Task to carry out: Given the material below, return only the lines starting at the line with "also satisfy the" and ending at the line with "of the original", exactly as they appear.

Information supplied:

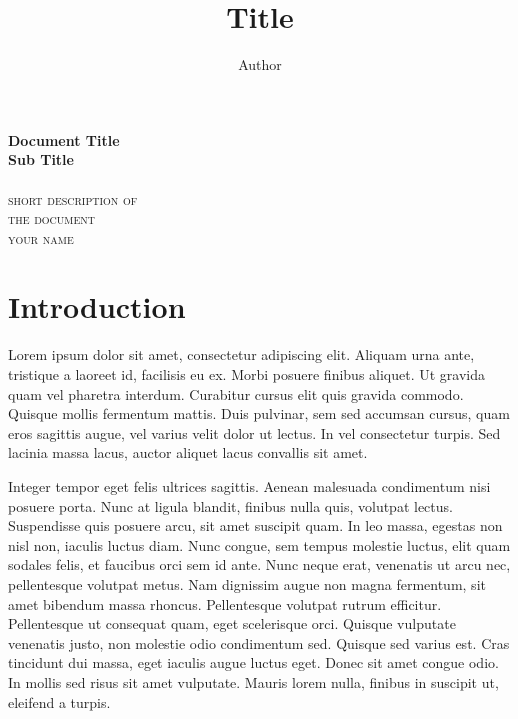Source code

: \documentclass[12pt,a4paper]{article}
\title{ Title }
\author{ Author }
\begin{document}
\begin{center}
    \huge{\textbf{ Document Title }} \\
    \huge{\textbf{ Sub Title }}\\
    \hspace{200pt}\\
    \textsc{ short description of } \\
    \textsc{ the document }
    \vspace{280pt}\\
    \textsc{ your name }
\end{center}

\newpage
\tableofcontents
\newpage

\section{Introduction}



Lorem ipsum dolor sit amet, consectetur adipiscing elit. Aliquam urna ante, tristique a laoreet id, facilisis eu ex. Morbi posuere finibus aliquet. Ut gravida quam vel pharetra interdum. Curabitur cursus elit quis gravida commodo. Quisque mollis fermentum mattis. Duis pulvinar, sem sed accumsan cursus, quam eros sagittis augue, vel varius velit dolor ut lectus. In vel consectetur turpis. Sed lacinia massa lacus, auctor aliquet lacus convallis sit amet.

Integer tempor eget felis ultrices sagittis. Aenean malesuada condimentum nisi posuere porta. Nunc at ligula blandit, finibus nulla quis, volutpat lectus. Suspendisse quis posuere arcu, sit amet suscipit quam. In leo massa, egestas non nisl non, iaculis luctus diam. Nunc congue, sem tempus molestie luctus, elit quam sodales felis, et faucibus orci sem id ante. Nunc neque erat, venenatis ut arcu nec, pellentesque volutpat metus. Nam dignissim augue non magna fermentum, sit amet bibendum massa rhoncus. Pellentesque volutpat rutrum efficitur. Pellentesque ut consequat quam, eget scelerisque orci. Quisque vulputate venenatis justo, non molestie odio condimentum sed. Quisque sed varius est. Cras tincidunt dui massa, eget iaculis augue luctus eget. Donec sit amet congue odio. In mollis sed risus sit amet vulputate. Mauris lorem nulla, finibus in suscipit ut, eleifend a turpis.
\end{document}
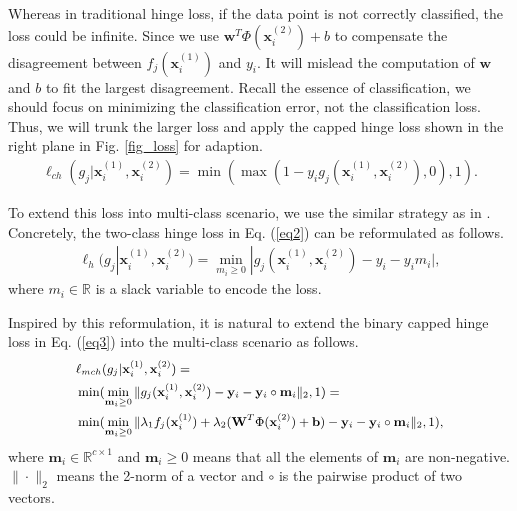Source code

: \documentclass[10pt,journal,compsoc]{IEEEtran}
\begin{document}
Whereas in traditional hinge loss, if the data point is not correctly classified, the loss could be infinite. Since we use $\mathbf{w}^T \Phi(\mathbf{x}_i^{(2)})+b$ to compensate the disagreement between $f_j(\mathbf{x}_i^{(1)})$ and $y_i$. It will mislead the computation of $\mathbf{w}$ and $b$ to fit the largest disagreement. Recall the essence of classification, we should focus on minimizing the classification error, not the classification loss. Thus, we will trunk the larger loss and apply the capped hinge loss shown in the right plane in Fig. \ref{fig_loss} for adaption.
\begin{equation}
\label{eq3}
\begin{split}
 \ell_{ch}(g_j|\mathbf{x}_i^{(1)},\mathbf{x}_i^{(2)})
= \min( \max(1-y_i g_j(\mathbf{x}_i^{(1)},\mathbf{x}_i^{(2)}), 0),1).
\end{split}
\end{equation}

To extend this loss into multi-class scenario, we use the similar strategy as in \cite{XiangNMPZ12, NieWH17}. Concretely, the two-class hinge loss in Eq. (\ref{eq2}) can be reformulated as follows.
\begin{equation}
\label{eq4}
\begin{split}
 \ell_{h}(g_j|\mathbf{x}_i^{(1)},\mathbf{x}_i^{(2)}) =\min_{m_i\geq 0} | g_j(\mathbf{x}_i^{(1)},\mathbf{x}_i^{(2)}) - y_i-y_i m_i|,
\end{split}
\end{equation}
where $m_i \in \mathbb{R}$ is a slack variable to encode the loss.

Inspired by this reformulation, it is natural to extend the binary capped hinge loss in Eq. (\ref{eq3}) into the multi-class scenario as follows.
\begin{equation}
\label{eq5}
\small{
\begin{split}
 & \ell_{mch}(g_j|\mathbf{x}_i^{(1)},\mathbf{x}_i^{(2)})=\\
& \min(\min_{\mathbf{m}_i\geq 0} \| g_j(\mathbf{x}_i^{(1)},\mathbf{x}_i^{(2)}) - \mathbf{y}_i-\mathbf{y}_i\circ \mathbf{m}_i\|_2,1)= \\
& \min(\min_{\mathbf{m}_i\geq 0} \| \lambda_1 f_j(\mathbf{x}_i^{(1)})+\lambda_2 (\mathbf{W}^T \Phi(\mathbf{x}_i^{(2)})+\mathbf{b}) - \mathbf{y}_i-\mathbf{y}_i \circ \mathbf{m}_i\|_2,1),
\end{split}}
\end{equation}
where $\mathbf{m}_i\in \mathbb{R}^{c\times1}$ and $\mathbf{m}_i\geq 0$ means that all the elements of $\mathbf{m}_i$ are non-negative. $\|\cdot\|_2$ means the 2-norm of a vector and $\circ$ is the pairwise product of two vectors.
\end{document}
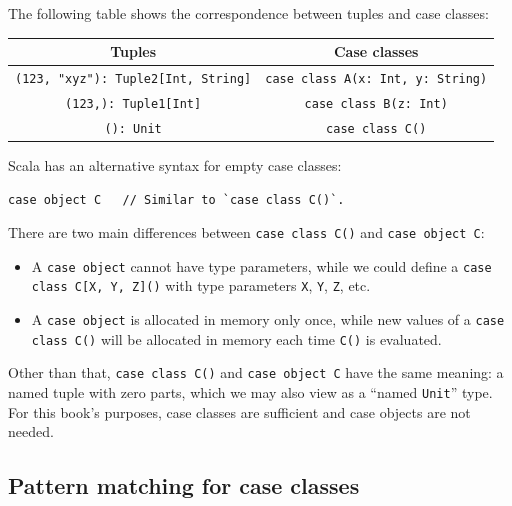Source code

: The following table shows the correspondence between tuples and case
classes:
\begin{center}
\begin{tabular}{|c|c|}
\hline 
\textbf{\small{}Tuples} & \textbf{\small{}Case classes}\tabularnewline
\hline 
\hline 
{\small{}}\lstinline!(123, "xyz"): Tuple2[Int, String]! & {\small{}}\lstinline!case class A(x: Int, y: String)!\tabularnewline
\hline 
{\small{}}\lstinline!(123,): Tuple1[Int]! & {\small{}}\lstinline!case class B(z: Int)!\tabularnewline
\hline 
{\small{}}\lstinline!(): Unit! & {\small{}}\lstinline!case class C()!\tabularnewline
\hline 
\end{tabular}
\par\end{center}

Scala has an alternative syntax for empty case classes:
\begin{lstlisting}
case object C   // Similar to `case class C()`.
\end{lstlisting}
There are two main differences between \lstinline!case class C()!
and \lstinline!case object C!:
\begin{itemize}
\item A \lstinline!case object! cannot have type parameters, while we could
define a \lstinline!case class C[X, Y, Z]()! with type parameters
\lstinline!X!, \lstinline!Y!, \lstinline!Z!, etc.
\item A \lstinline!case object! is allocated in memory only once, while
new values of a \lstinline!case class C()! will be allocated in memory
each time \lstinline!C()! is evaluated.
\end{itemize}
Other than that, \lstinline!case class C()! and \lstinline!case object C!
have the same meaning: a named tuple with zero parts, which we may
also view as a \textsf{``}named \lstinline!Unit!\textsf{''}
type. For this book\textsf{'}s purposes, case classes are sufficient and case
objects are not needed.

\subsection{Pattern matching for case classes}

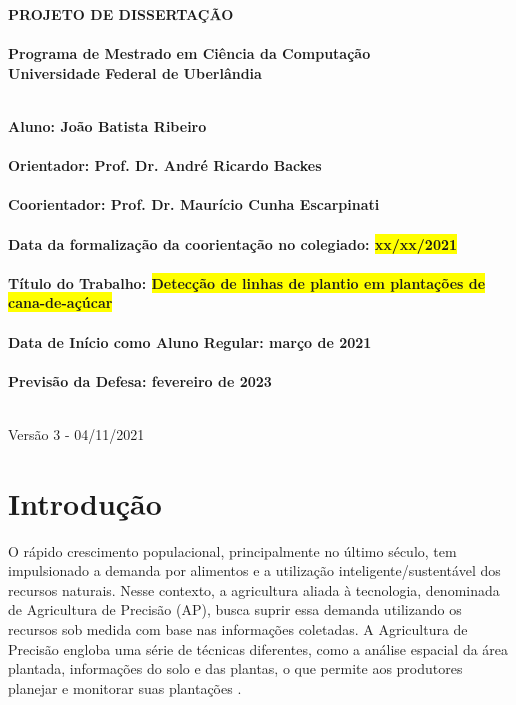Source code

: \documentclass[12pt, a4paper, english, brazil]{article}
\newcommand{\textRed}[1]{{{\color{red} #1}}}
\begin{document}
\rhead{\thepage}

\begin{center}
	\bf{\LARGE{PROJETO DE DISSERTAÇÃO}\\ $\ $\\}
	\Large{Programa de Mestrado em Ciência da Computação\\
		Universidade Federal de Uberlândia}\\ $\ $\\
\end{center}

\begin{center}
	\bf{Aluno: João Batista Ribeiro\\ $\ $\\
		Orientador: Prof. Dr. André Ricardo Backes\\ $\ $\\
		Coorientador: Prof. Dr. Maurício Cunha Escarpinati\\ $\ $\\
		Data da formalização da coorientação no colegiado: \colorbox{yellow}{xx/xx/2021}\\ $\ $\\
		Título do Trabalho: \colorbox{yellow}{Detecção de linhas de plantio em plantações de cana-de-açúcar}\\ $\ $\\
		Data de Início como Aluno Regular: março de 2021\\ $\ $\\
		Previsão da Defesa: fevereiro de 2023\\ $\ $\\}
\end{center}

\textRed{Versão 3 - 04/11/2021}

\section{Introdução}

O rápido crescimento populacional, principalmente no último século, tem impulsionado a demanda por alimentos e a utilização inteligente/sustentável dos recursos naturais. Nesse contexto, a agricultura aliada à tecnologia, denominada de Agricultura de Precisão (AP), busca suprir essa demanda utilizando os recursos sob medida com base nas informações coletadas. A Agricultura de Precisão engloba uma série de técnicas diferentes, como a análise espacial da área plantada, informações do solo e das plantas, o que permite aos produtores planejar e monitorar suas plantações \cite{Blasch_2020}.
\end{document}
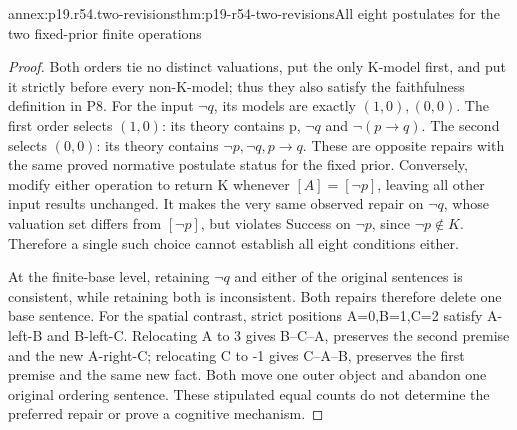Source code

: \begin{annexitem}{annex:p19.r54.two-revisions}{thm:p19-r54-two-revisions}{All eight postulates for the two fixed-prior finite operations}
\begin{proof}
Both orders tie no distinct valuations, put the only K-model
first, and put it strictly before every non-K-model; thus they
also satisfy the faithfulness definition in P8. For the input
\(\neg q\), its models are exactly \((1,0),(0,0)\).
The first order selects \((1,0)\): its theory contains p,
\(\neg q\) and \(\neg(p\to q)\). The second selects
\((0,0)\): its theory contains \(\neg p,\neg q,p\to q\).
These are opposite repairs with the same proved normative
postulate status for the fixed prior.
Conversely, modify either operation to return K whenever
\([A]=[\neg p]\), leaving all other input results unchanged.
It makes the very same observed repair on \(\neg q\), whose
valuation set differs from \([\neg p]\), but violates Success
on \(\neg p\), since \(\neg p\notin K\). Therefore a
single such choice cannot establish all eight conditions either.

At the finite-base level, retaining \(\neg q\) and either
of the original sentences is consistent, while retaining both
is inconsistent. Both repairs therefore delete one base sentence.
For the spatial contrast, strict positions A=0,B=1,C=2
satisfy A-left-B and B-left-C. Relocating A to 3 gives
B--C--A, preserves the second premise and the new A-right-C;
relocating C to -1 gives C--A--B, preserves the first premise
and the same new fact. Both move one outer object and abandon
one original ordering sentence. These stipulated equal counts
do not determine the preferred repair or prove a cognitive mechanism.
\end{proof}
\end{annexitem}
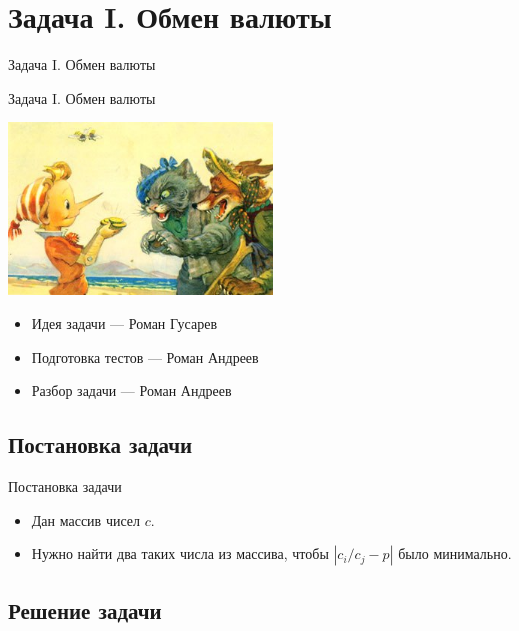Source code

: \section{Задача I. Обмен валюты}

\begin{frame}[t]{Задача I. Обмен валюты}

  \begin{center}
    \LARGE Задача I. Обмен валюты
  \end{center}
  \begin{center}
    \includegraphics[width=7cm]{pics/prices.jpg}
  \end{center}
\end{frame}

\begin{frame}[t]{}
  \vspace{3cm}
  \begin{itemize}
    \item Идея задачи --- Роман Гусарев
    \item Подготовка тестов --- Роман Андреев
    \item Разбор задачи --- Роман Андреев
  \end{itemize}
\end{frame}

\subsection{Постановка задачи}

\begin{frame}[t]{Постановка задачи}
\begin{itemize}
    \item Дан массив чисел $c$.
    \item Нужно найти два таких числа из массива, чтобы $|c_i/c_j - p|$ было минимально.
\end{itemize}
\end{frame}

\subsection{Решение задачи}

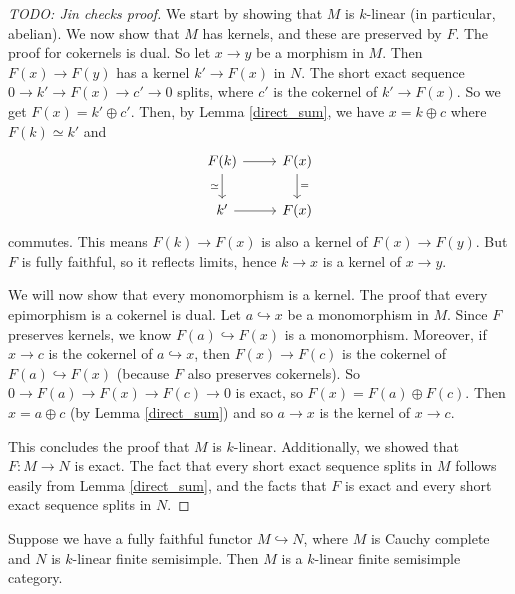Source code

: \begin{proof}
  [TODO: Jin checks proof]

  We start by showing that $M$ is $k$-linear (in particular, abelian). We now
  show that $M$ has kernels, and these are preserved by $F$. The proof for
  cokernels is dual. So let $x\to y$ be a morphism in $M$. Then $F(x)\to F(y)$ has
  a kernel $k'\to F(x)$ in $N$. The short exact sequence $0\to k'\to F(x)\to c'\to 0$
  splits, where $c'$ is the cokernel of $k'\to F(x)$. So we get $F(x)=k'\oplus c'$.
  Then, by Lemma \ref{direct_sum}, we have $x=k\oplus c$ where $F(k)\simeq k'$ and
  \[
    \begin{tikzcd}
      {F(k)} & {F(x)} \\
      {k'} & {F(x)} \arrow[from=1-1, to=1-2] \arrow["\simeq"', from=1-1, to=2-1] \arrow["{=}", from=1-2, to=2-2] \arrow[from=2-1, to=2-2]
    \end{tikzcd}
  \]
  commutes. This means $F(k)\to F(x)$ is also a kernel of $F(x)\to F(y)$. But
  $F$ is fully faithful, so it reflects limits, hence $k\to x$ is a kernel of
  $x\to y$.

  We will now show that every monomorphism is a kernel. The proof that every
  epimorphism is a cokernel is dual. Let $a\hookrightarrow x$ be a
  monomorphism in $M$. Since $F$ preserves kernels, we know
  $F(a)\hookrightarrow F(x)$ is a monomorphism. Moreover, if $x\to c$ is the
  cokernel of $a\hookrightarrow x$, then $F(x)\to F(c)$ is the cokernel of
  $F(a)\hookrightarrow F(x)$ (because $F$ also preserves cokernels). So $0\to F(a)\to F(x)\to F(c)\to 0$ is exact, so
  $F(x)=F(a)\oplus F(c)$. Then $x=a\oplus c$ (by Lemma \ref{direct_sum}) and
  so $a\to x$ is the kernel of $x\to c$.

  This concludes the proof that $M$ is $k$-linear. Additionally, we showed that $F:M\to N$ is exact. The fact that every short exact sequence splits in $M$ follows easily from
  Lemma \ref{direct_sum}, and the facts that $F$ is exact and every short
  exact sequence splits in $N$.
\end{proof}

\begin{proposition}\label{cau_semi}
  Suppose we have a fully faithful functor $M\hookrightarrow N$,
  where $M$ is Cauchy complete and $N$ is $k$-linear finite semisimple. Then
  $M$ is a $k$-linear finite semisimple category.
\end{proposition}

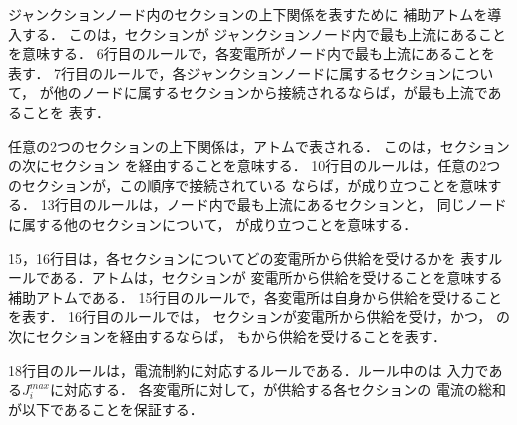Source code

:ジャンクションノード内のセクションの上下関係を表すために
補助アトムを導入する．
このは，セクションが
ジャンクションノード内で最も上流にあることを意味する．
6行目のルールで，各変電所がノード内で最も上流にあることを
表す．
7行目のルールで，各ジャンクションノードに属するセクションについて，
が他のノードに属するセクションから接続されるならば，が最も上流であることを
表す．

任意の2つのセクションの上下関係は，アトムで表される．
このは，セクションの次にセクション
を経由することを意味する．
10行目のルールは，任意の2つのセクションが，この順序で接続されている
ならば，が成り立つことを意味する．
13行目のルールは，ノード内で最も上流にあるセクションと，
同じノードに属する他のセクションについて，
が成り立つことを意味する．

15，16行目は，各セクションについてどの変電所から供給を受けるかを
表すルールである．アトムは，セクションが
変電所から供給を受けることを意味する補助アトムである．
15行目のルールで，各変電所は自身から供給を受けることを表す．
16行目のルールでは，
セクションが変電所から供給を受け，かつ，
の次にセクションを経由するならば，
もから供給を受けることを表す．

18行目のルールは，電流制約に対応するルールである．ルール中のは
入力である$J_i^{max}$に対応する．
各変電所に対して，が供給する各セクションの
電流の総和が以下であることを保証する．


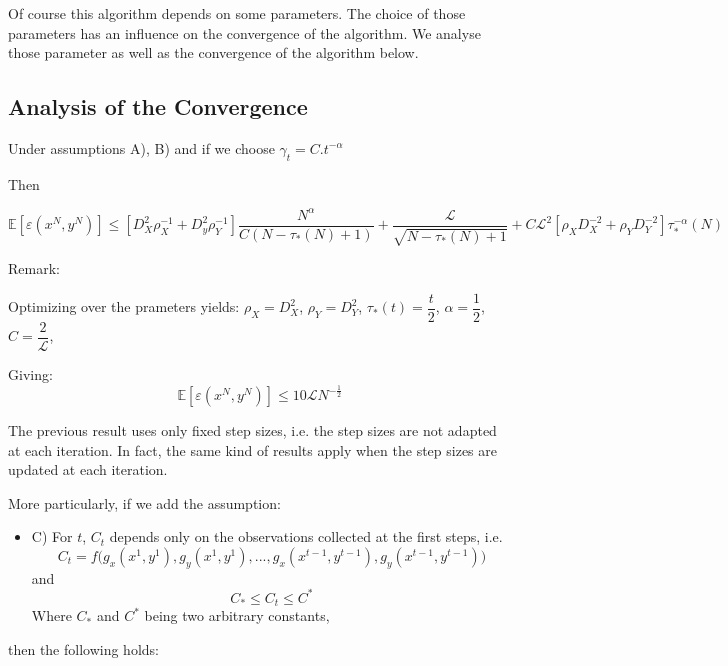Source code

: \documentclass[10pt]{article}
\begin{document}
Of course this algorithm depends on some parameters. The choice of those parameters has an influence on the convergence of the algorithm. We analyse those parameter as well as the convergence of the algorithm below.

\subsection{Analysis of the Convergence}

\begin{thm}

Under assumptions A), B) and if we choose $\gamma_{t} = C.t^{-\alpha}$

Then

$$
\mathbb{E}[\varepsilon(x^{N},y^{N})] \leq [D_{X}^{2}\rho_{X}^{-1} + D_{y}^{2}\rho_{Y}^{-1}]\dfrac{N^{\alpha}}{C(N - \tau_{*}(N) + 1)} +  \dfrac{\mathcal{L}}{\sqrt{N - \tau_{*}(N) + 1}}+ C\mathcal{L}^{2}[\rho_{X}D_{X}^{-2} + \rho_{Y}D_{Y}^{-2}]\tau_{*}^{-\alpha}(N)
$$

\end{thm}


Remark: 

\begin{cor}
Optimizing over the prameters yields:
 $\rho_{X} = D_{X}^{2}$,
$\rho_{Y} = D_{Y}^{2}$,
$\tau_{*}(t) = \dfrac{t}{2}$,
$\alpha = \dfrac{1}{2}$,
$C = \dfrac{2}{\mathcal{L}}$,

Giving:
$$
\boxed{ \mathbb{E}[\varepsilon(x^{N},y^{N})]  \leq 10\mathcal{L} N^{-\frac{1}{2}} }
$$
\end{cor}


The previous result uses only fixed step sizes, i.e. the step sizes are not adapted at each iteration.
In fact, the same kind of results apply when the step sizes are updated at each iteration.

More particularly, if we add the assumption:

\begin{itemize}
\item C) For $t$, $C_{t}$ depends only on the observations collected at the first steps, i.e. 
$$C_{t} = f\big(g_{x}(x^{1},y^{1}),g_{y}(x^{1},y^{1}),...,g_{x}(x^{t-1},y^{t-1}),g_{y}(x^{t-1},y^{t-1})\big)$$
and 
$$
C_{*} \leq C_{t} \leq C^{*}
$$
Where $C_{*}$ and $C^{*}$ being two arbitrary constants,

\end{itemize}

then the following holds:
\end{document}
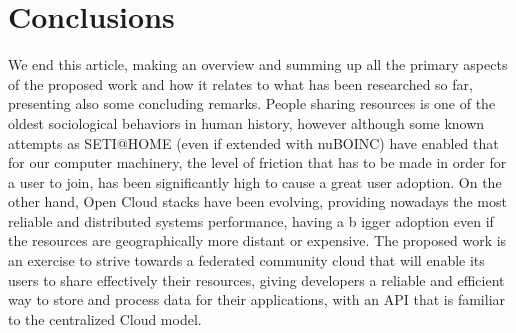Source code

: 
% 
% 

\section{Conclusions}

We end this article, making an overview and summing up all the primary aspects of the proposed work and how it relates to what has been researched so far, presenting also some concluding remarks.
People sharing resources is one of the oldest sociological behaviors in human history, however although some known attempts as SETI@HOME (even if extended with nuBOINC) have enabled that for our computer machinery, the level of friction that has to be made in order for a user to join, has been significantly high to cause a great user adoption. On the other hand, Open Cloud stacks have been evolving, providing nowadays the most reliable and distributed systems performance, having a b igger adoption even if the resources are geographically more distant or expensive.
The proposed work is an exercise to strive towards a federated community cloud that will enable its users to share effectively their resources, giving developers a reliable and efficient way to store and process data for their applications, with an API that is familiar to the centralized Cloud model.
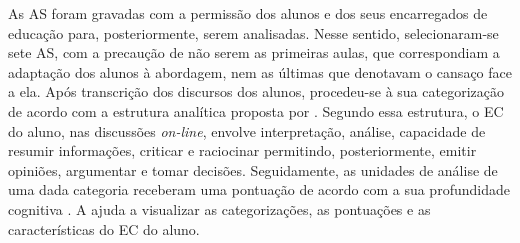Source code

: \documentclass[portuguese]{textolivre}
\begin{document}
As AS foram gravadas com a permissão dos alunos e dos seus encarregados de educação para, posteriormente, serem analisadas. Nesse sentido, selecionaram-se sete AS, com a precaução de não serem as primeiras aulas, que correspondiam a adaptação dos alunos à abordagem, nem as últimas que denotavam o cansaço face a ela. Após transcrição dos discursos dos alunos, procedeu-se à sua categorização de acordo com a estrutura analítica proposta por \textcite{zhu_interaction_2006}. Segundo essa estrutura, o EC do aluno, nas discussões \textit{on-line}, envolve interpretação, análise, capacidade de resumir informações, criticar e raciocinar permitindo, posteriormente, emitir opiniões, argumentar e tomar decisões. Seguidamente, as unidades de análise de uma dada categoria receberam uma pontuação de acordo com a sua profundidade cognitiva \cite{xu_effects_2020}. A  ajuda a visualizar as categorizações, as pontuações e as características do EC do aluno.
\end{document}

Solution to this problem:
also satisfy the faithfulness definition in P8. For the input
\(\neg q\), its models are exactly \((1,0),(0,0)\).
The first order selects \((1,0)\): its theory contains p,
\(\neg q\) and \(\neg(p\to q)\). The second selects
\((0,0)\): its theory contains \(\neg p,\neg q,p\to q\).
These are opposite repairs with the same proved normative
postulate status for the fixed prior.
Conversely, modify either operation to return K whenever
\([A]=[\neg p]\), leaving all other input results unchanged.
It makes the very same observed repair on \(\neg q\), whose
valuation set differs from \([\neg p]\), but violates Success
on \(\neg p\), since \(\neg p\notin K\). Therefore a
single such choice cannot establish all eight conditions either.

At the finite-base level, retaining \(\neg q\) and either
of the original sentences is consistent, while retaining both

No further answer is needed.